TO DO: Among the records below, find each line bearing the word "MiniLM" and copy it.

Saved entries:
<<<<

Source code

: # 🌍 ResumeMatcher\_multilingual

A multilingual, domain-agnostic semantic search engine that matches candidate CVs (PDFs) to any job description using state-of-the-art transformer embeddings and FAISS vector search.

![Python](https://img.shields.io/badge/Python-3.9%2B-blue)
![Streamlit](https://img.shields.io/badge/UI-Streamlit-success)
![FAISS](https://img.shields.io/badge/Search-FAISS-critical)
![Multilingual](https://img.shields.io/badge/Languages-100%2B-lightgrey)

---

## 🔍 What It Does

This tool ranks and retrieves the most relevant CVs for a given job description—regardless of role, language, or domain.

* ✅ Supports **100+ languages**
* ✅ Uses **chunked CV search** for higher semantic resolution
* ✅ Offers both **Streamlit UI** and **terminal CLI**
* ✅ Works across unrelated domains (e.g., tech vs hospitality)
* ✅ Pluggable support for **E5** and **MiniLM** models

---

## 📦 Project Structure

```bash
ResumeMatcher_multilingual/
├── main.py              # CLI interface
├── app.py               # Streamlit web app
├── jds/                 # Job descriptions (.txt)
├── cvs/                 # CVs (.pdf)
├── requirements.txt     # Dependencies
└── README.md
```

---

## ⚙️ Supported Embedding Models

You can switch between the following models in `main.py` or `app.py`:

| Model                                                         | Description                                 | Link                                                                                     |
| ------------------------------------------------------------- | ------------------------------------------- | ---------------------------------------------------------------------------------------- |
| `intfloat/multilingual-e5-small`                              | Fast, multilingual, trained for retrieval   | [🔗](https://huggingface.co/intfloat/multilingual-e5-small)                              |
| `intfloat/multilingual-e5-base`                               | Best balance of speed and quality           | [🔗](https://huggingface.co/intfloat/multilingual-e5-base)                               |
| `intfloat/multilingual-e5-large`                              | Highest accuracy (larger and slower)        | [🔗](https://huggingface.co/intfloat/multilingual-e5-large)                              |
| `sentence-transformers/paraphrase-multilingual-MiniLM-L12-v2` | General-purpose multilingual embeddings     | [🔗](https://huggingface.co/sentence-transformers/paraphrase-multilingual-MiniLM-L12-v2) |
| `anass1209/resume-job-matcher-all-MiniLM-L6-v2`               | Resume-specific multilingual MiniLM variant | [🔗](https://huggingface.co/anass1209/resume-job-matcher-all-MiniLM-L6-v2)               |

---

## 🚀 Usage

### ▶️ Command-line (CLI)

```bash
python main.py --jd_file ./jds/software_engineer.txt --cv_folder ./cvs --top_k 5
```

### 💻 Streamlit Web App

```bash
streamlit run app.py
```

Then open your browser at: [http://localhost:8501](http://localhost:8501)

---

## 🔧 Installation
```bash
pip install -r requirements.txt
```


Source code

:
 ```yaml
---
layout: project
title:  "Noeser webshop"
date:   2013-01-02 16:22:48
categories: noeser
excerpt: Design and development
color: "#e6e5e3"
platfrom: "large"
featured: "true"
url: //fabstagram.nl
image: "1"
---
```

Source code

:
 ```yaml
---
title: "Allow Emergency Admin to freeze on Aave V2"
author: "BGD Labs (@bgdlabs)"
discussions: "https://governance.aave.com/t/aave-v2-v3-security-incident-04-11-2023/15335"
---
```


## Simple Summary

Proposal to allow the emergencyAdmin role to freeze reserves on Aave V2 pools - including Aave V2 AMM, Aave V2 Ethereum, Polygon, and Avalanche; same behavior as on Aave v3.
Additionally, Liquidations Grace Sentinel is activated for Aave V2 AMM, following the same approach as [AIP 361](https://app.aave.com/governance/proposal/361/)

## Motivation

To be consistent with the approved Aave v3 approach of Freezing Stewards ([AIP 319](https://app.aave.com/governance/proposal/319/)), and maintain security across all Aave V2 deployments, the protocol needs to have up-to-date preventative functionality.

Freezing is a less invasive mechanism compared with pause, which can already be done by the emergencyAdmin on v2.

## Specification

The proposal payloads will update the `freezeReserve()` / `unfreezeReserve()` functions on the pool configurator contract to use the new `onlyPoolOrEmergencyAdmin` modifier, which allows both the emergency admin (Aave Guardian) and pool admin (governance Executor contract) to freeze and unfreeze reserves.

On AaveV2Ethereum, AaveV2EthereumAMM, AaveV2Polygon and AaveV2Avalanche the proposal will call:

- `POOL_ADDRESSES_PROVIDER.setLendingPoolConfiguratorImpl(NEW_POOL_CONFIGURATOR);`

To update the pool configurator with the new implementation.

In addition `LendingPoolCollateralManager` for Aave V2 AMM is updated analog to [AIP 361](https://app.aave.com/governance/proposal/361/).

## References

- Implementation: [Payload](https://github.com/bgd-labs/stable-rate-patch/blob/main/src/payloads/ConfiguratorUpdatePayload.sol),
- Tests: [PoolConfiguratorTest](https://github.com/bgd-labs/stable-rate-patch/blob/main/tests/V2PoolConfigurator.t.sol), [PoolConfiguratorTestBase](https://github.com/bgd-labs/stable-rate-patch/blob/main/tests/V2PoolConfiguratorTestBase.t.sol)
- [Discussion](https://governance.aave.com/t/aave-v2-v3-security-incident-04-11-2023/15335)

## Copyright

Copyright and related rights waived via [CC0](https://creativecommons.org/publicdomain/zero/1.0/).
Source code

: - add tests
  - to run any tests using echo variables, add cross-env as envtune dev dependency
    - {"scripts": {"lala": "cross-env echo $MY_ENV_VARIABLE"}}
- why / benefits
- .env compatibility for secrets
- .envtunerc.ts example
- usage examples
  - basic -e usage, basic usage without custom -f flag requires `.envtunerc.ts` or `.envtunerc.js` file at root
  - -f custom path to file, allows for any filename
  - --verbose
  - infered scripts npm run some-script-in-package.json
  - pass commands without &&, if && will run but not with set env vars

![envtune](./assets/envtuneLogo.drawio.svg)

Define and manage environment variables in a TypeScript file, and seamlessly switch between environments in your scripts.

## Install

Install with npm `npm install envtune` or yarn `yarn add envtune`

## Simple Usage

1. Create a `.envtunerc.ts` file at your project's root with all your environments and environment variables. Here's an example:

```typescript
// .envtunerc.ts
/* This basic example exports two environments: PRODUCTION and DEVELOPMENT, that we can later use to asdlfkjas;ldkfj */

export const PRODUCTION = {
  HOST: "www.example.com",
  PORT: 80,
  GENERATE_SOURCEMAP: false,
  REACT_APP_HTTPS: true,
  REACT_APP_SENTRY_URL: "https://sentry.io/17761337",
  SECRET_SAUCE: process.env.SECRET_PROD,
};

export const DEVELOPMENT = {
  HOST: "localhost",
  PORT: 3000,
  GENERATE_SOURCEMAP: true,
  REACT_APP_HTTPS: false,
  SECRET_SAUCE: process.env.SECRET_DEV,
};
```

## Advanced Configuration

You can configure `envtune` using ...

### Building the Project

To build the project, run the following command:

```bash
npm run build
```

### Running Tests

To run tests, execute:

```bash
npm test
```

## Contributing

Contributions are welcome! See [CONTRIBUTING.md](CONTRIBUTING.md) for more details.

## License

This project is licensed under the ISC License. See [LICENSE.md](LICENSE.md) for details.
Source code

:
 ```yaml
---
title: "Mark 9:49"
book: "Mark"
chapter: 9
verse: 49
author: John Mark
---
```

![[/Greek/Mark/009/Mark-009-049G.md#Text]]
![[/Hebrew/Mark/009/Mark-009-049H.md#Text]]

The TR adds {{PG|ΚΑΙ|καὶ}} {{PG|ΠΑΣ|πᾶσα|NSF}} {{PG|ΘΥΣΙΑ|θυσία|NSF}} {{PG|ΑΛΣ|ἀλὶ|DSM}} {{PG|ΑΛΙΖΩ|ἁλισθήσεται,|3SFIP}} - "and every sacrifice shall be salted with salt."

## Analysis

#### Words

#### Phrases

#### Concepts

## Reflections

>>>>

SOLVED EXERCISE:
* ✅ Pluggable support for **E5** and **MiniLM** models
| `sentence-transformers/paraphrase-multilingual-MiniLM-L12-v2` | General-purpose multilingual embeddings     | [🔗](https://huggingface.co/sentence-transformers/paraphrase-multilingual-MiniLM-L12-v2) |
| `anass1209/resume-job-matcher-all-MiniLM-L6-v2`               | Resume-specific multilingual MiniLM variant | [🔗](https://huggingface.co/anass1209/resume-job-matcher-all-MiniLM-L6-v2)               |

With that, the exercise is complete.